* [Exercise instructions]: Nothing but the lines from the one containing "There's a lot to" through the one containing "While hand management", both included, should be given again, each exactly as written below.
◇ ◇ ◇
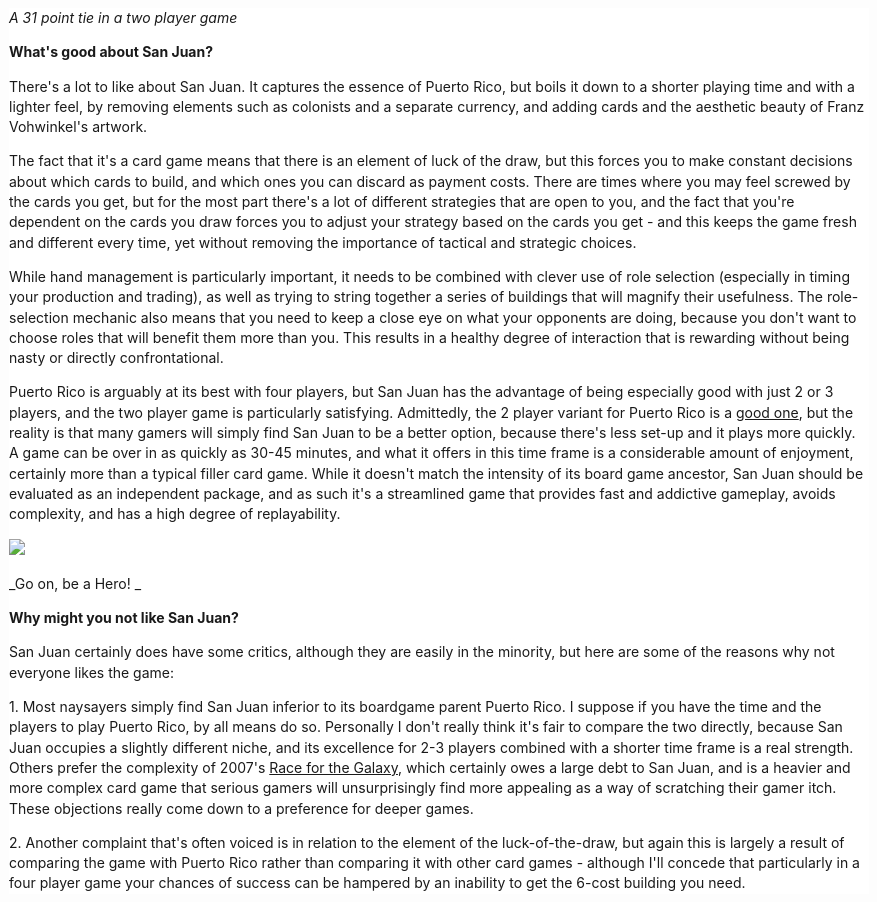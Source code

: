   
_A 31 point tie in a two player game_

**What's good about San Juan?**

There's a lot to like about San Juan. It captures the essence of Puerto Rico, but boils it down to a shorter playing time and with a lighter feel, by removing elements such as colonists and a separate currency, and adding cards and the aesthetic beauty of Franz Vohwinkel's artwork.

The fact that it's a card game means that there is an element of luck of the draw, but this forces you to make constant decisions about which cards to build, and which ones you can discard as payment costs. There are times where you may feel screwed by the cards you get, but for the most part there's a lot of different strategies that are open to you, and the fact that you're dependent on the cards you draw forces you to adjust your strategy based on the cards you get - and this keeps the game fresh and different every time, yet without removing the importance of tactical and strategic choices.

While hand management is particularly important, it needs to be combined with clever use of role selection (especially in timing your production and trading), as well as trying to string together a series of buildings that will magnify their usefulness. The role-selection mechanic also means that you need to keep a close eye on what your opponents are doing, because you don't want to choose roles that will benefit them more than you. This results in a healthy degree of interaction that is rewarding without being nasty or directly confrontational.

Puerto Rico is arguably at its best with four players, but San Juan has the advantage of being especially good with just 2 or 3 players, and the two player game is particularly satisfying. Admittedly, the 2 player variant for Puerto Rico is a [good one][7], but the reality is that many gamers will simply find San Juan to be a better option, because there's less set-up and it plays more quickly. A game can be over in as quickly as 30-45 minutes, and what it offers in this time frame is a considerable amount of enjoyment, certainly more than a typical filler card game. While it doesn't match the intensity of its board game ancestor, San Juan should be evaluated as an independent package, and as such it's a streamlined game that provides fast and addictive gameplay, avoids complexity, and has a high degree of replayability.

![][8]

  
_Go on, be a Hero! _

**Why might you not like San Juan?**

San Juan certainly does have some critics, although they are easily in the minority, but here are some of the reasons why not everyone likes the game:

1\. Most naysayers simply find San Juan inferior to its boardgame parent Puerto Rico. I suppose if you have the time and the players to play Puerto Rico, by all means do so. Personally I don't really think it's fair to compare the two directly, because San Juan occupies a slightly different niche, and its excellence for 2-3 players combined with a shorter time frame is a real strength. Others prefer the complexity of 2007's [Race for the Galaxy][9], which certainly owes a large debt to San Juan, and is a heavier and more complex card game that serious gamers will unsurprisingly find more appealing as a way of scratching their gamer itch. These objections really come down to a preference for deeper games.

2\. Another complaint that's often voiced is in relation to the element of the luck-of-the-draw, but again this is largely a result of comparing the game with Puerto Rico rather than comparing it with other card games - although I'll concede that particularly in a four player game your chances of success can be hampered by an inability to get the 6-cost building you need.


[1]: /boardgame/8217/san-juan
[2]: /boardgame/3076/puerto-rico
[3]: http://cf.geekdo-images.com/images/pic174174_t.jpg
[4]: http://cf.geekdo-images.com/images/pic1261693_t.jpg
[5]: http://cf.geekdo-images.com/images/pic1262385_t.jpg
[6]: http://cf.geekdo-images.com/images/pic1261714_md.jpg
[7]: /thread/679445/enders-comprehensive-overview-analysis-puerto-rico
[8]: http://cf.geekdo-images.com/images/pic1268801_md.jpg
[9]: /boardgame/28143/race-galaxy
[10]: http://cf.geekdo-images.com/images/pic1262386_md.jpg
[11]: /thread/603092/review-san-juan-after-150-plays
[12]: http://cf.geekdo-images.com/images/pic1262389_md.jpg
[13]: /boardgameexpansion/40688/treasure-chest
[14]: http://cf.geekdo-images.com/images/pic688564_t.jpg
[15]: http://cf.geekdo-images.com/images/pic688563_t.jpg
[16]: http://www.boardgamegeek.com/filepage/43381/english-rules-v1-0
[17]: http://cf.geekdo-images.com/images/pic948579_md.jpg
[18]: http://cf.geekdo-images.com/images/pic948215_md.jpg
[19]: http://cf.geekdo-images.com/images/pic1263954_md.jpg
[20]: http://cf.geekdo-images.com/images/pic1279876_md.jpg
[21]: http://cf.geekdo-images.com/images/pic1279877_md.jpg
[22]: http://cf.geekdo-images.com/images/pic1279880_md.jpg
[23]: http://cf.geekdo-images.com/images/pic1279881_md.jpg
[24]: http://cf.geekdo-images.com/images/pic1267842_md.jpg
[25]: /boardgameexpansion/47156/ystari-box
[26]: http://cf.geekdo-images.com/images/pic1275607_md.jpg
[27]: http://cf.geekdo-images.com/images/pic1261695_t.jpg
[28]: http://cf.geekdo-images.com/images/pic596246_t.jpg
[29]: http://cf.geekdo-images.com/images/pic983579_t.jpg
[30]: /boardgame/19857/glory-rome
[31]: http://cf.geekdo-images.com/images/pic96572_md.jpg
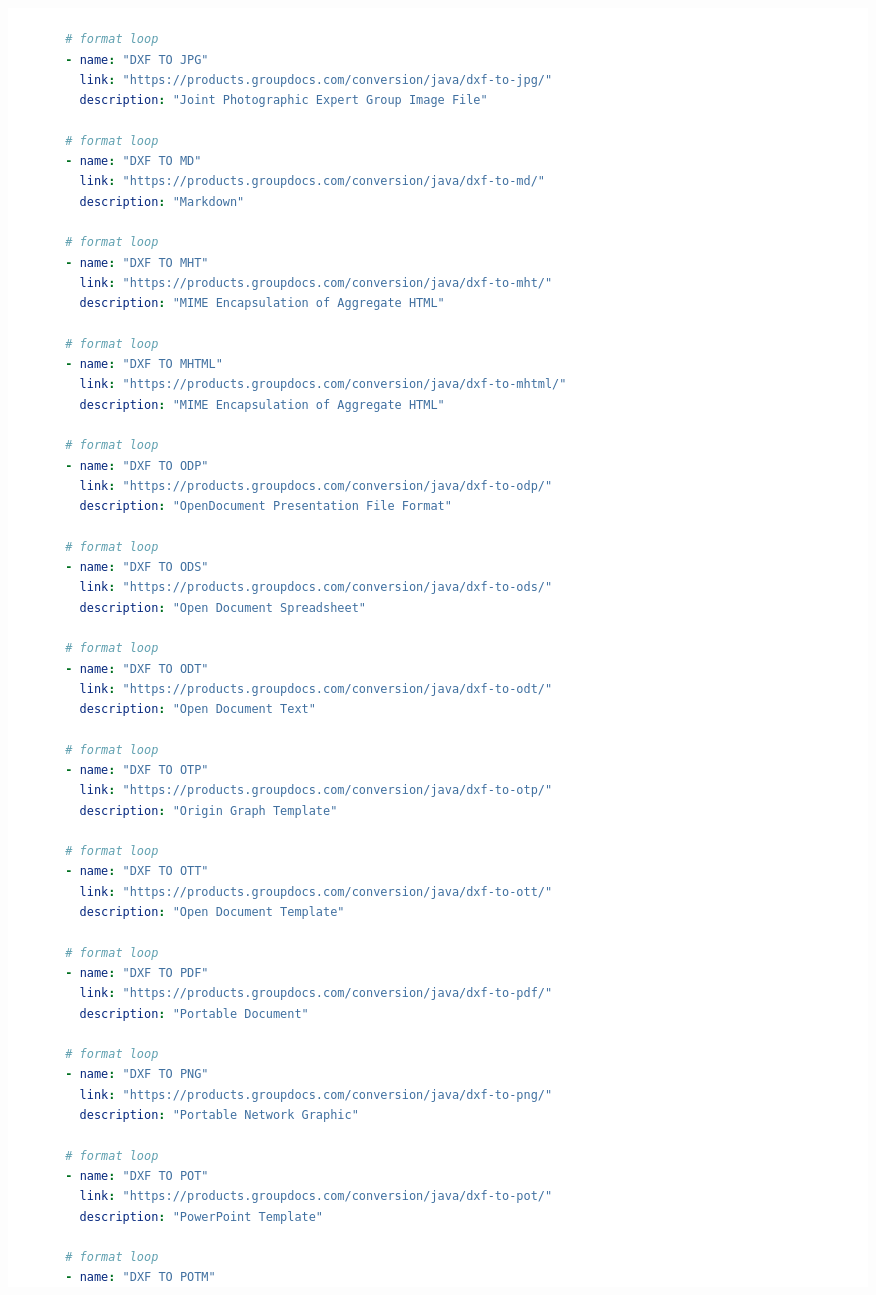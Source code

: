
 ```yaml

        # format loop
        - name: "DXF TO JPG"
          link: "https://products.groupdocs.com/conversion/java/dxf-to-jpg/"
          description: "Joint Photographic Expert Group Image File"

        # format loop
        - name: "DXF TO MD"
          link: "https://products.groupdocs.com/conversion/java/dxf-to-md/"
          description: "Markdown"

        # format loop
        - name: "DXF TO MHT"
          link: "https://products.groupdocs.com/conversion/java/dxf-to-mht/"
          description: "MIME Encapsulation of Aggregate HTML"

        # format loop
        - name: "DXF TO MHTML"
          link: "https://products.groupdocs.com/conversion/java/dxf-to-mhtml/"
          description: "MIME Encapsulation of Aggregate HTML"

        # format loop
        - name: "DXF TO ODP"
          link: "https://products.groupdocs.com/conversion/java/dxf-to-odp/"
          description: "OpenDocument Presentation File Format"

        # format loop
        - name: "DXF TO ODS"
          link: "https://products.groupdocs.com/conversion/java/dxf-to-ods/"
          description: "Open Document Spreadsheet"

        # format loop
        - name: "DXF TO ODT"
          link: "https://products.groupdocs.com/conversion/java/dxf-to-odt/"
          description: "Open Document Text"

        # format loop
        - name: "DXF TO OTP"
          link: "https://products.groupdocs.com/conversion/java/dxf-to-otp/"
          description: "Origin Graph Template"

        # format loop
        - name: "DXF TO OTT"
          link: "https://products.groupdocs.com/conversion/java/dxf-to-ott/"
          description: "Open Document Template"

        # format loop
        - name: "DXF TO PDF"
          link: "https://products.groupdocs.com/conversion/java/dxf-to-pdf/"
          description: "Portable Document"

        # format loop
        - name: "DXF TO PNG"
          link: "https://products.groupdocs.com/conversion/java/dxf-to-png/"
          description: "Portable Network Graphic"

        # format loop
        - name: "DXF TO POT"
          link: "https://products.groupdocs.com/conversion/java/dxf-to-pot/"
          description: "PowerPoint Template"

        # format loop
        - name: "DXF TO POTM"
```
◇ ◇ ◇
* [Task answer]:
There's a lot to like about San Juan. It captures the essence of Puerto Rico, but boils it down to a shorter playing time and with a lighter feel, by removing elements such as colonists and a separate currency, and adding cards and the aesthetic beauty of Franz Vohwinkel's artwork.

The fact that it's a card game means that there is an element of luck of the draw, but this forces you to make constant decisions about which cards to build, and which ones you can discard as payment costs. There are times where you may feel screwed by the cards you get, but for the most part there's a lot of different strategies that are open to you, and the fact that you're dependent on the cards you draw forces you to adjust your strategy based on the cards you get - and this keeps the game fresh and different every time, yet without removing the importance of tactical and strategic choices.

While hand management is particularly important, it needs to be combined with clever use of role selection (especially in timing your production and trading), as well as trying to string together a series of buildings that will magnify their usefulness. The role-selection mechanic also means that you need to keep a close eye on what your opponents are doing, because you don't want to choose roles that will benefit them more than you. This results in a healthy degree of interaction that is rewarding without being nasty or directly confrontational.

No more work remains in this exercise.